ENEL ANSWERS QUESTIONS MADE BY THE PUBLIC AUTHORITY REGULATING SPANISH CAPITAL MARKETS (CNMV) REGARDING THE ACQUISITION OF 9.99% OF ENDESA

Rome, February 28, 2007 – With regards to the questions posed by the Comision Nacional del Mercado de Valores (CNMV), regarding the acquisition by Enel of a stake of 9.99% in Endesa’s share capital, Enel has provided the following answers:

1) Enel decided to buy Endesa shares through a resolution of the board of directors of the Parent Company which met yesterday afternoon, February 27.

Afterwards, the shares of Endesa were bought by a bank (UBS) mandated by Enel. The purchase order addressed to such bank was transmitted shortly after the board meeting, and UBS acquired 105,800,000 Endesa shares between 18:26 and 18:55 CET at a price of 39 euros per share.

According to a resolution adopted by the aforesaid board of directors of Enel, the purchase of the stake in Endesa was finalized today by Enel Energy Europe S.r.l., a wholly-owned subsidiary of Enel.

2) Enel has not stipulated yet any contract for derivatives, futures, equity swaps or any other financial instrument linked to Endesa shares.

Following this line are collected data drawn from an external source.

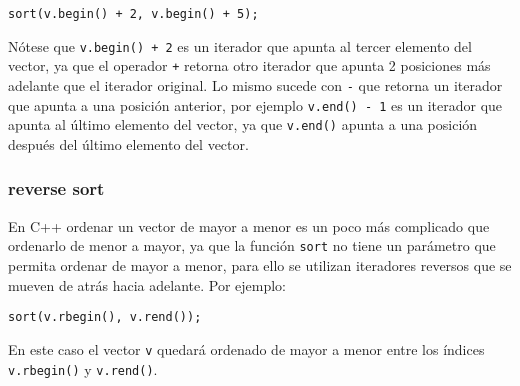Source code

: \begin{lstlisting}
sort(v.begin() + 2, v.begin() + 5);
\end{lstlisting}

Nótese que \texttt{v.begin() + 2} es un iterador que apunta al tercer elemento del vector, ya que el operador \texttt{+}
retorna otro iterador que apunta 2 posiciones más adelante que el iterador original. Lo mismo sucede con \texttt{-} que
retorna un iterador que apunta a una posición anterior, por ejemplo \texttt{v.end() - 1} es un iterador que apunta al
último elemento del vector, ya que \texttt{v.end()} apunta a una posición después del último elemento del vector.


\subsubsection{reverse sort}

En C++ ordenar un vector de mayor a menor es un poco más complicado que ordenarlo de menor a mayor, ya que la función
\texttt{sort} no tiene un parámetro que permita ordenar de mayor a menor, para ello se utilizan iteradores reversos que
se mueven de atrás hacia adelante. Por ejemplo:

\begin{lstlisting}
sort(v.rbegin(), v.rend());
\end{lstlisting}

En este caso el vector \texttt{v} quedará ordenado de mayor a menor entre los índices \texttt{v.rbegin()} y
\texttt{v.rend()}.





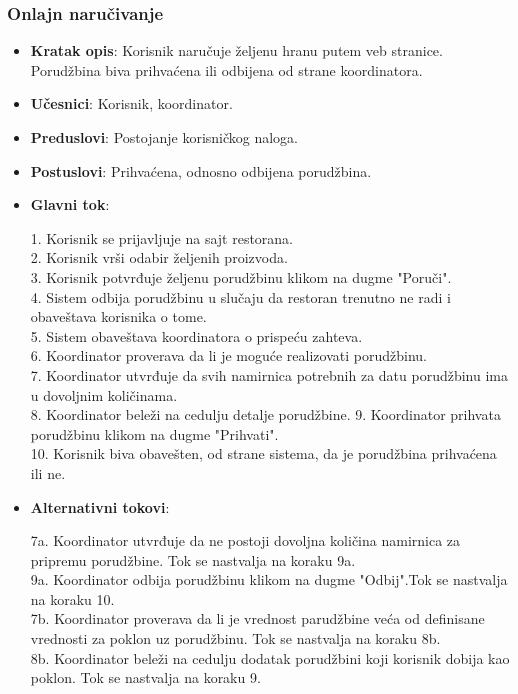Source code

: \subsubsection{Onlajn naručivanje}
\begin{itemize}
    \item \textbf{Kratak opis}: Korisnik naručuje željenu hranu putem veb stranice. Porudžbina biva prihvaćena ili odbijena od strane koordinatora.
    \item \textbf{Učesnici}: Korisnik, koordinator.
    \item \textbf{Preduslovi}: Postojanje korisničkog naloga.
    \item \textbf{Postuslovi}: Prihvaćena, odnosno odbijena porudžbina.
    \item \textbf{Glavni tok}:
    
    1. Korisnik se prijavljuje na sajt restorana.\\
    2. Korisnik vrši odabir željenih proizvoda.\\
    3. Korisnik potvrđuje željenu porudžbinu klikom na dugme "Poruči".\\
    4. Sistem odbija porudžbinu u slučaju da restoran trenutno ne radi i obaveštava korisnika o tome.\\
    5. Sistem obaveštava koordinatora o prispeću zahteva.\\
    6. Koordinator proverava da li je moguće realizovati porudžbinu.\\
    7. Koordinator utvrđuje da svih namirnica potrebnih za datu porudžbinu ima u dovoljnim količinama.\\
    8. Koordinator beleži na cedulju detalje porudžbine. 
    9. Koordinator prihvata porudžbinu klikom na dugme "Prihvati".\\
    10. Korisnik biva obavešten, od strane sistema, da je porudžbina prihvaćena ili ne.
    
     \item \textbf{Alternativni tokovi}:
     
     7a. Koordinator utvrđuje da ne postoji dovoljna količina namirnica za pripremu porudžbine. Tok se nastvalja na koraku 9a.\\
     9a. Koordinator odbija porudžbinu klikom na dugme "Odbij".Tok se nastvalja na koraku 10.\\
     7b. Koordinator proverava da li je vrednost parudžbine veća od definisane vrednosti za poklon uz porudžbinu. Tok se nastvalja na koraku 8b.\\
     8b. Koordinator beleži na cedulju dodatak porudžbini koji korisnik dobija kao poklon. Tok se nastvalja na koraku 9.\\
    
\end{itemize}

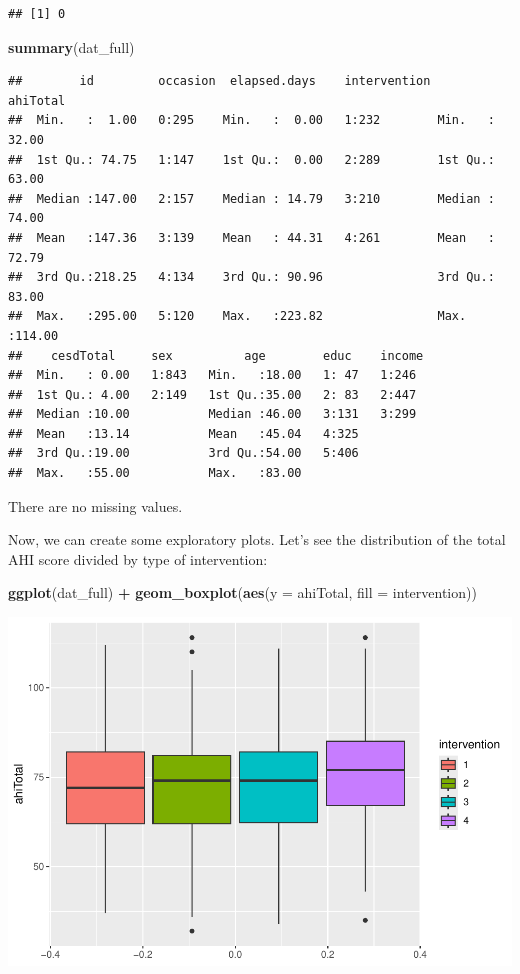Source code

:\documentclass[
]{article}
\newenvironment{Shaded}{\begin{snugshade}}{\end{snugshade}}
\newcommand{\AttributeTok}[1]{\textcolor[rgb]{0.13,0.29,0.53}{#1}}
\newcommand{\FunctionTok}[1]{\textcolor[rgb]{0.13,0.29,0.53}{\textbf{#1}}}
\newcommand{\NormalTok}[1]{#1}
\newcommand{\SpecialCharTok}[1]{\textcolor[rgb]{0.81,0.36,0.00}{\textbf{#1}}}
\begin{document}
\begin{verbatim}
## [1] 0
\end{verbatim}

\begin{Shaded}
\begin{Highlighting}[]
\FunctionTok{summary}\NormalTok{(dat\_full)}
\end{Highlighting}
\end{Shaded}

\begin{verbatim}
##        id         occasion  elapsed.days    intervention    ahiTotal     
##  Min.   :  1.00   0:295    Min.   :  0.00   1:232        Min.   : 32.00  
##  1st Qu.: 74.75   1:147    1st Qu.:  0.00   2:289        1st Qu.: 63.00  
##  Median :147.00   2:157    Median : 14.79   3:210        Median : 74.00  
##  Mean   :147.36   3:139    Mean   : 44.31   4:261        Mean   : 72.79  
##  3rd Qu.:218.25   4:134    3rd Qu.: 90.96                3rd Qu.: 83.00  
##  Max.   :295.00   5:120    Max.   :223.82                Max.   :114.00  
##    cesdTotal     sex          age        educ    income 
##  Min.   : 0.00   1:843   Min.   :18.00   1: 47   1:246  
##  1st Qu.: 4.00   2:149   1st Qu.:35.00   2: 83   2:447  
##  Median :10.00           Median :46.00   3:131   3:299  
##  Mean   :13.14           Mean   :45.04   4:325          
##  3rd Qu.:19.00           3rd Qu.:54.00   5:406          
##  Max.   :55.00           Max.   :83.00
\end{verbatim}

There are no missing values.

Now, we can create some exploratory plots. Let's see the distribution of
the total AHI score divided by type of intervention:

\begin{Shaded}
\begin{Highlighting}[]
\FunctionTok{ggplot}\NormalTok{(dat\_full) }\SpecialCharTok{+}
  \FunctionTok{geom\_boxplot}\NormalTok{(}\FunctionTok{aes}\NormalTok{(}\AttributeTok{y =}\NormalTok{ ahiTotal, }\AttributeTok{fill =}\NormalTok{ intervention))}
\end{Highlighting}
\end{Shaded}

\includegraphics{RealData_example_files/figure-latex/unnamed-chunk-8-1.pdf}
\end{document}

Enel reserves anyway to make use of such contracts in the future. 

3) As already stated in the note sent earlier today to CNMV, Enel doesn’t rule out the intention to acquire further shares of Endesa, bringing its stake up to 24.99% of the company’s share capital, subject to the authorization of the relevant Spanish Authority and to favourable market conditions.

4) Enel hasn’t yet adopted any decision concerning its participation to Endesa General Shareholders’ Meeting scheduled on March 20, 2007 and maintains all options open.

5) Neither Enel nor its executives have had any relation, written or oral, or have coordinated actions or have defined any written or oral pact with any of the significant Endesa shareholders.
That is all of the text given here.